Ca n'est pas un petit défaut, un péché véniel. Non. C'est ce qui conduit à la mort de millions de personnes. Le nazisme comme le stalinisme étaient construits sur le mensonge. Grâce à lui, les habitants de Weimar, à cinq kilomètres de Buchenwald ont pu côtoyer cette horreur. En la cautionnant sans le savoir. Leur médecin, un si charmant viennois, si poli, pouvait pratiquer ses expériences monstrueuses sans que personne ne l'en soupçonne. En caressant la tête des enfants sages et blonds.

Le mensonge nous rend complices. Pour avoir accepté sans chercher à vérifier, les belles paroles, les boniments, les promesses de ceux qui se sont emparé du pouvoir. Et à qui nous avons fait confiance sans chercher à contrôler.

Aujourd'hui, nous sommes confrontés à une entreprise mensongère de même envergure. Nos dirigeants se sont réunis pour nous tromper. En toute connaissance de cause, la main sur le coeur. Dans un seul but, pour une raison unique, stratégique. Continuer à faire partie de la classe dirigeante au meilleur niveau.

Ils savent parfaitement que la future Constitution est un recul catastrophique dans l'exercice de la démocratie. Ils y ont renoncé pour se soumettre à dictature du marché. Pour obtenir notre assentiment, ils prétendent que tous les peuples d'Europe sont d'accord. En dehors de quelques petits Français revanchards et égoïstes. Quand ils ne seraient pas sectaires. Les derniers qu'ils ne seront pas parvenus à faire changer d'avis.

Au nom de quelle Europe s'expriment-ils ? Que savent-ils de l'opinion des peuples ? Ils n'en ont que celle de leurs dirigeants. Comme eux. Ils disent cela avec la même insolence qu'ils prétendent que la majorité du PS est pour la Constitution. Les sondages montrent le contraire. En démontrant que les militants réalisent que, dans leur référendum interne, ils ont été trompés. Avec les mêmes armes.

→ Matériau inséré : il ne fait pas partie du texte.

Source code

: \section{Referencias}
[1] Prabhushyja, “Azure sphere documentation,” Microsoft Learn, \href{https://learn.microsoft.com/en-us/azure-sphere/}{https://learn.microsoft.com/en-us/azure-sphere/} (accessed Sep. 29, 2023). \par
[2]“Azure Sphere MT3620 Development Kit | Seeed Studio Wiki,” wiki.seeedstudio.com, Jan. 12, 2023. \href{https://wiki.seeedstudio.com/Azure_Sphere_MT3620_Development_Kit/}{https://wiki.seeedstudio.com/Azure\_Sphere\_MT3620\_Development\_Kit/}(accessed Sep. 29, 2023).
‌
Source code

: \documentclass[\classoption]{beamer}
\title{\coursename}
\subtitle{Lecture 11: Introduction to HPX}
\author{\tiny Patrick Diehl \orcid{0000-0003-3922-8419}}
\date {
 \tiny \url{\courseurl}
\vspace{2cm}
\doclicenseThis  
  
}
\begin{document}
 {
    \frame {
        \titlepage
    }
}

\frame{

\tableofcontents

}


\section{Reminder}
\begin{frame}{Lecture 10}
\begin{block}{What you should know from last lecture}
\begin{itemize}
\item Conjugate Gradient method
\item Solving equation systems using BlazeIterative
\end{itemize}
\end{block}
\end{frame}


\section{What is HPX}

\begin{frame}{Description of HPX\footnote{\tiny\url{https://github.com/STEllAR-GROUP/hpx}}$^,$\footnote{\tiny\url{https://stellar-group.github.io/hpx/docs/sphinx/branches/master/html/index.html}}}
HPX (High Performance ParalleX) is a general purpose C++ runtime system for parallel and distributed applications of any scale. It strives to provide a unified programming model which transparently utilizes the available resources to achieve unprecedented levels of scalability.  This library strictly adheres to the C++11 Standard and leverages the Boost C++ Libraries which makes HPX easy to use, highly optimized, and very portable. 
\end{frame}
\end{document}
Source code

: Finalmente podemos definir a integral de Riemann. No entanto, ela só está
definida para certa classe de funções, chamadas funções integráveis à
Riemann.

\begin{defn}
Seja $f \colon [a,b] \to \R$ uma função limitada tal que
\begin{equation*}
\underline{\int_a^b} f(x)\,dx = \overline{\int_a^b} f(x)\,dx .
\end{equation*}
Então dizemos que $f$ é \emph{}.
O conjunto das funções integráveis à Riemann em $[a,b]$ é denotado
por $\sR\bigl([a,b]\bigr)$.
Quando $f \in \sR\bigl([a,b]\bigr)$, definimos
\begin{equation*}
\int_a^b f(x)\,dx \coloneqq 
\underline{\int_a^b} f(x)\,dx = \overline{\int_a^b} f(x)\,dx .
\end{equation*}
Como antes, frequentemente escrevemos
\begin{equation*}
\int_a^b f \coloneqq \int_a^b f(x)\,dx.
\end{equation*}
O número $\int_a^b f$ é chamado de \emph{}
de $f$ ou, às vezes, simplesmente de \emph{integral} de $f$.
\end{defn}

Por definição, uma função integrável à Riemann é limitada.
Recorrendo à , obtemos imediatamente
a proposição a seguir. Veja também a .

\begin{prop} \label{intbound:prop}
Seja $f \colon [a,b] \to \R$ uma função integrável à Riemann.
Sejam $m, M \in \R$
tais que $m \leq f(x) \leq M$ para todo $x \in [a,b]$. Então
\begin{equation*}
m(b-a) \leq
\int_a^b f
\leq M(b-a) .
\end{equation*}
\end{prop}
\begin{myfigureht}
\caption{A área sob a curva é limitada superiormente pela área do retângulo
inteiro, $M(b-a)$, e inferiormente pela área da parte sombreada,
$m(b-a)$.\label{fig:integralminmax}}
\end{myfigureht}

M. Julien Dray est un menteur. Comme son collègue Pierre Moscovici. Qui sait parfaitement que l'Europe sociale est impossible dans le cadre de cette constitution ["à l'exclusion de toute harmonisation sociale et fiscale" est-il écrit dans l'article (III-210) qui ne peut être modifié que par un vote à l'unanimité]. Il avait pourtant affirmé son opposition en tant que ministre des affaires Européennes quatre ans plus tôt (13 juin 2001).  "Je souhaite l'harmonisation sociale et fiscale par le haut. Je sais que tant que l'on aura l'unanimité, on ne l'aura pas. C'est pour cela que, comme le Premier Ministre, je souhaite que le vote à la majorité qualifiée devienne la règle absolue" Le choix de ce monsieur est donc celui d'un "munichois".

Les tenants du "oui", à droite comme à gauche, unis sur la même photo glacée, sont rassemblés dans le mensonge. Ils nous abreuvent des promesses les plus invraisemblables. Jusqu'à Jack Lang qui déclare que si la France dit "NON", Paris sera privé de jeux olympiques ! (Marianne, 7 Avril 2005).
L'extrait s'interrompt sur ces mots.